A: The African airline industry is
confronted with multiple challenges. Of course, it is facing
similar challenges like other airlines outside the region, but
there are also distinctive or specific challenges. Like the
industry in other parts of the world, it is confronted by increases
of oil prices over the last years, even if there was a temporary
respite during the recent global economic downturn; rises in
navigation and related fees as well as GDS costs, financing
constraints for the purchase of aircraft or for keeping-up with
state-of-the-art technologies and lack of sufficient talent.
In case of the African industry per se, some of these challenges
are more pronounced and are compounded by other difficulties such
as insufficient cooperation between African carriers, foreign
dominance of African skies, insufficient infrastructure in terms of
serviceable airports, adequate inland transportation services
to/from airports and ancillary services like groundhandling,
maintenance and others.
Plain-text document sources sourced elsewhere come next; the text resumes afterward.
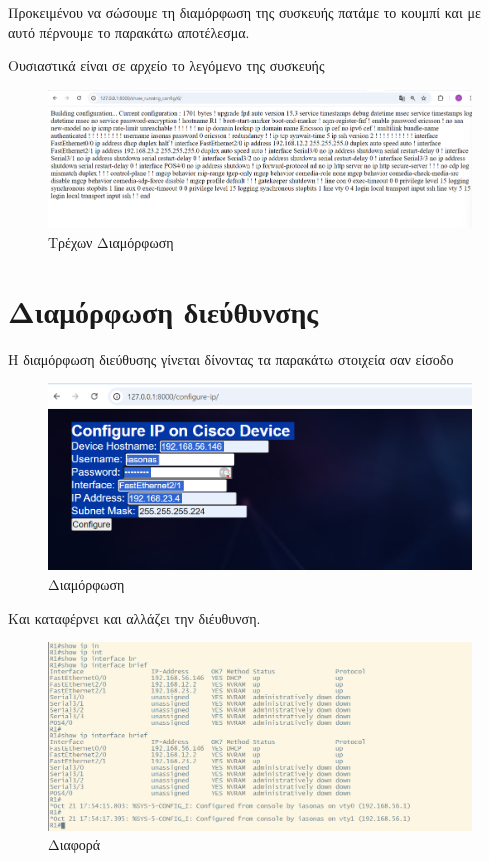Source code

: Προκειμένου να σώσουμε τη διαμόρφωση της συσκευής πατάμε το κουμπί
 και με αυτό πέρνουμε το παρακάτω αποτέλεσμα.

Ουσιαστικά είναι σε  αρχείο το λεγόμενο 
της συσκευής

\FloatBarrier

\begin{figure}[h]
	\centering
	\includegraphics[width=1.0\textwidth]{graphics/running_config.png}
	\caption{Τρέχων Διαμόρφωση}
\end{figure}


\section{Διαμόρφωση διεύθυνσης }

Η διαμόρφωση  διεύθυσης γίνεται δίνοντας τα παρακάτω στοιχεία
σαν είσοδο

\FloatBarrier

\begin{figure}[h]
	\centering
	\includegraphics[width=1.0\textwidth]{graphics/configure_ip.png}
	\caption{Διαμόρφωση}
\end{figure}

Και καταφέρνει και αλλάζει την διέυθυνση.

\FloatBarrier

\begin{figure}[h]
	\centering
	\includegraphics[width=1.0\textwidth]{graphics/configure_ip_1.png}
	\caption{ Διαφορά}
\end{figure}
These are some of the daunting
challenges which are impeding the growth of the airline industry in
Africa but which can be overcome through concerted action by all
African countries and carriers.
Q: You are the
president of AFRAA and recently it was said that the Secretary
General resigned due to disagreements with the Executive Committee.
What really happened and how do you advise the incoming President
on moving AFRAA forward?
A: AFRAA is the most important tool
African airlines have to collectively promote their interest
vis-à-vis the rest of the world. It is our collective voice and
needs to be strengthened. A weakened AFRAA means a weakened African
airline industry. I believe that all African carriers understand
this and are working towards this aim. My only advice, if my advice
is sought, is to always keep in mind the bigger picture and not get
distracted by minor disagreements and work hard for the attainment
of the common good of the African industry.